*TASK INPUTS*.
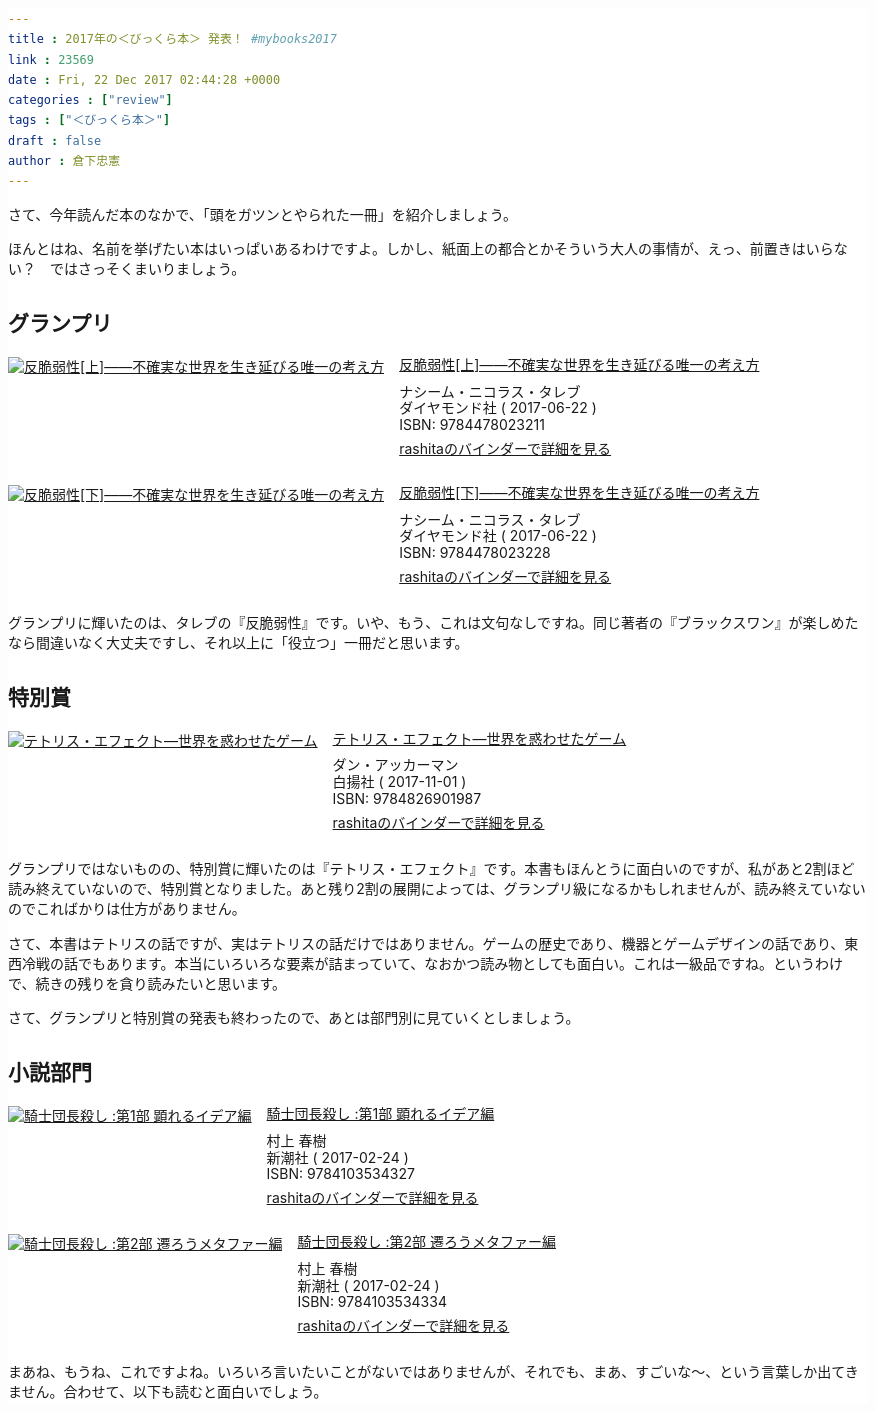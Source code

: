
 ```yaml
---
title : 2017年の＜びっくら本＞ 発表！ #mybooks2017
link : 23569
date : Fri, 22 Dec 2017 02:44:28 +0000
categories : ["review"]
tags : ["＜びっくら本＞"]
draft : false
author : 倉下忠憲
---
```


さて、今年読んだ本のなかで、「頭をガツンとやられた一冊」を紹介しましょう。

ほんとはね、名前を挙げたい本はいっぱいあるわけですよ。しかし、紙面上の都合とかそういう大人の事情が、えっ、前置きはいらない？　ではさっそくまいりましょう。

<h2>グランプリ</h2>

<div class="mm-middle" style="margin-bottom:20px;"><div class="mm-image" style="float:left;"><a href="http://www.amazon.co.jp/exec/obidos/ASIN/4478023212/rashita1000-22 /ref=nosim" target="_blank" rel="noopener noreferrer"><img src="https://images-fe.ssl-images-amazon.com/images/I/51TZkC2RlFL._SL160_.jpg" alt="反脆弱性[上]――不確実な世界を生き延びる唯一の考え方" title="反脆弱性[上]――不確実な世界を生き延びる唯一の考え方" width="111" height="160" border="0" /></a></div><div class="mm-content" style="float:left;margin-left:15px;line-height:120%"><div class="mm-title" style="line-height:120%"><a href="http://www.amazon.co.jp/exec/obidos/ASIN/4478023212/rashita1000-22 /ref=nosim" target="_blank" rel="noopener noreferrer">反脆弱性[上]――不確実な世界を生き延びる唯一の考え方</a></div><div class="mm-detail" style="margin-top:10px;">ナシーム・ニコラス・タレブ<br />ダイヤモンド社 ( 2017-06-22 )<br />ISBN: 9784478023211<br /><div style="margin:7px 0px"><a href="http://mediamarker.net/u/rashita/?asin=4478023212" target="_blank" rel="noopener noreferrer">rashitaのバインダーで詳細を見る</a></div></div></div><div style="clear:left"></div></div>


<div class="mm-middle" style="margin-bottom:20px;"><div class="mm-image" style="float:left;"><a href="http://www.amazon.co.jp/exec/obidos/ASIN/4478023220/rashita1000-22 /ref=nosim" target="_blank" rel="noopener noreferrer"><img src="https://images-fe.ssl-images-amazon.com/images/I/51Ft4J0LWhL._SL160_.jpg" alt="反脆弱性[下]――不確実な世界を生き延びる唯一の考え方" title="反脆弱性[下]――不確実な世界を生き延びる唯一の考え方" width="110" height="160" border="0" /></a></div><div class="mm-content" style="float:left;margin-left:15px;line-height:120%"><div class="mm-title" style="line-height:120%"><a href="http://www.amazon.co.jp/exec/obidos/ASIN/4478023220/rashita1000-22 /ref=nosim" target="_blank" rel="noopener noreferrer">反脆弱性[下]――不確実な世界を生き延びる唯一の考え方</a></div><div class="mm-detail" style="margin-top:10px;">ナシーム・ニコラス・タレブ<br />ダイヤモンド社 ( 2017-06-22 )<br />ISBN: 9784478023228<br /><div style="margin:7px 0px"><a href="http://mediamarker.net/u/rashita/?asin=4478023220" target="_blank" rel="noopener noreferrer">rashitaのバインダーで詳細を見る</a></div></div></div><div style="clear:left"></div></div>

グランプリに輝いたのは、タレブの『反脆弱性』です。いや、もう、これは文句なしですね。同じ著者の『ブラックスワン』が楽しめたなら間違いなく大丈夫ですし、それ以上に「役立つ」一冊だと思います。

<h2>特別賞</h2>

<div class="mm-middle" style="margin-bottom:20px;"><div class="mm-image" style="float:left;"><a href="http://www.amazon.co.jp/exec/obidos/ASIN/4826901984/rashita1000-22 /ref=nosim" target="_blank" rel="noopener noreferrer"><img src="https://images-fe.ssl-images-amazon.com/images/I/51t23SgQN1L._SL160_.jpg" alt="テトリス・エフェクト―世界を惑わせたゲーム" title="テトリス・エフェクト―世界を惑わせたゲーム" width="111" height="160" border="0" /></a></div><div class="mm-content" style="float:left;margin-left:15px;line-height:120%"><div class="mm-title" style="line-height:120%"><a href="http://www.amazon.co.jp/exec/obidos/ASIN/4826901984/rashita1000-22 /ref=nosim" target="_blank" rel="noopener noreferrer">テトリス・エフェクト―世界を惑わせたゲーム</a></div><div class="mm-detail" style="margin-top:10px;">ダン・アッカーマン<br />白揚社 ( 2017-11-01 )<br />ISBN: 9784826901987<br /><div style="margin:7px 0px"><a href="http://mediamarker.net/u/rashita/?asin=4826901984" target="_blank" rel="noopener noreferrer">rashitaのバインダーで詳細を見る</a></div></div></div><div style="clear:left"></div></div>

グランプリではないものの、特別賞に輝いたのは『テトリス・エフェクト』です。本書もほんとうに面白いのですが、私があと2割ほど読み終えていないので、特別賞となりました。あと残り2割の展開によっては、グランプリ級になるかもしれませんが、読み終えていないのでこればかりは仕方がありません。

さて、本書はテトリスの話ですが、実はテトリスの話だけではありません。ゲームの歴史であり、機器とゲームデザインの話であり、東西冷戦の話でもあります。本当にいろいろな要素が詰まっていて、なおかつ読み物としても面白い。これは一級品ですね。というわけで、続きの残りを貪り読みたいと思います。

さて、グランプリと特別賞の発表も終わったので、あとは部門別に見ていくとしましょう。

<h2>小説部門</h2>

<div class="mm-middle" style="margin-bottom:20px;"><div class="mm-image" style="float:left;"><a href="http://www.amazon.co.jp/exec/obidos/ASIN/410353432X/rashita1000-22 /ref=nosim" target="_blank" rel="noopener noreferrer"><img src="https://images-fe.ssl-images-amazon.com/images/I/51wBEcbDH7L._SL160_.jpg" alt="騎士団長殺し :第1部 顕れるイデア編" title="騎士団長殺し :第1部 顕れるイデア編" width="112" height="160" border="0" /></a></div><div class="mm-content" style="float:left;margin-left:15px;line-height:120%"><div class="mm-title" style="line-height:120%"><a href="http://www.amazon.co.jp/exec/obidos/ASIN/410353432X/rashita1000-22 /ref=nosim" target="_blank" rel="noopener noreferrer">騎士団長殺し :第1部 顕れるイデア編</a></div><div class="mm-detail" style="margin-top:10px;">村上 春樹<br />新潮社 ( 2017-02-24 )<br />ISBN: 9784103534327<br /><div style="margin:7px 0px"><a href="http://mediamarker.net/u/rashita/?asin=410353432X" target="_blank" rel="noopener noreferrer">rashitaのバインダーで詳細を見る</a></div></div></div><div style="clear:left"></div></div>

<div class="mm-middle" style="margin-bottom:20px;"><div class="mm-image" style="float:left;"><a href="http://www.amazon.co.jp/exec/obidos/ASIN/4103534338/rashita1000-22 /ref=nosim" target="_blank" rel="noopener noreferrer"><img src="https://images-fe.ssl-images-amazon.com/images/I/51bqPwkn87L._SL160_.jpg" alt="騎士団長殺し :第2部 遷ろうメタファー編" title="騎士団長殺し :第2部 遷ろうメタファー編" width="108" height="160" border="0" /></a></div><div class="mm-content" style="float:left;margin-left:15px;line-height:120%"><div class="mm-title" style="line-height:120%"><a href="http://www.amazon.co.jp/exec/obidos/ASIN/4103534338/rashita1000-22 /ref=nosim" target="_blank" rel="noopener noreferrer">騎士団長殺し :第2部 遷ろうメタファー編</a></div><div class="mm-detail" style="margin-top:10px;">村上 春樹<br />新潮社 ( 2017-02-24 )<br />ISBN: 9784103534334<br /><div style="margin:7px 0px"><a href="http://mediamarker.net/u/rashita/?asin=4103534338" target="_blank" rel="noopener noreferrer">rashitaのバインダーで詳細を見る</a></div></div></div><div style="clear:left"></div></div>


まあね、もうね、これですよね。いろいろ言いたいことがないではありませんが、それでも、まあ、すごいな〜、という言葉しか出てきません。合わせて、以下も読むと面白いでしょう。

*PROBLEM*. Track down all lines above with the string "びっくら本" and copy them.

*REPLY*.
title : 2017年の＜びっくら本＞ 発表！ #mybooks2017
tags : ["＜びっくら本＞"]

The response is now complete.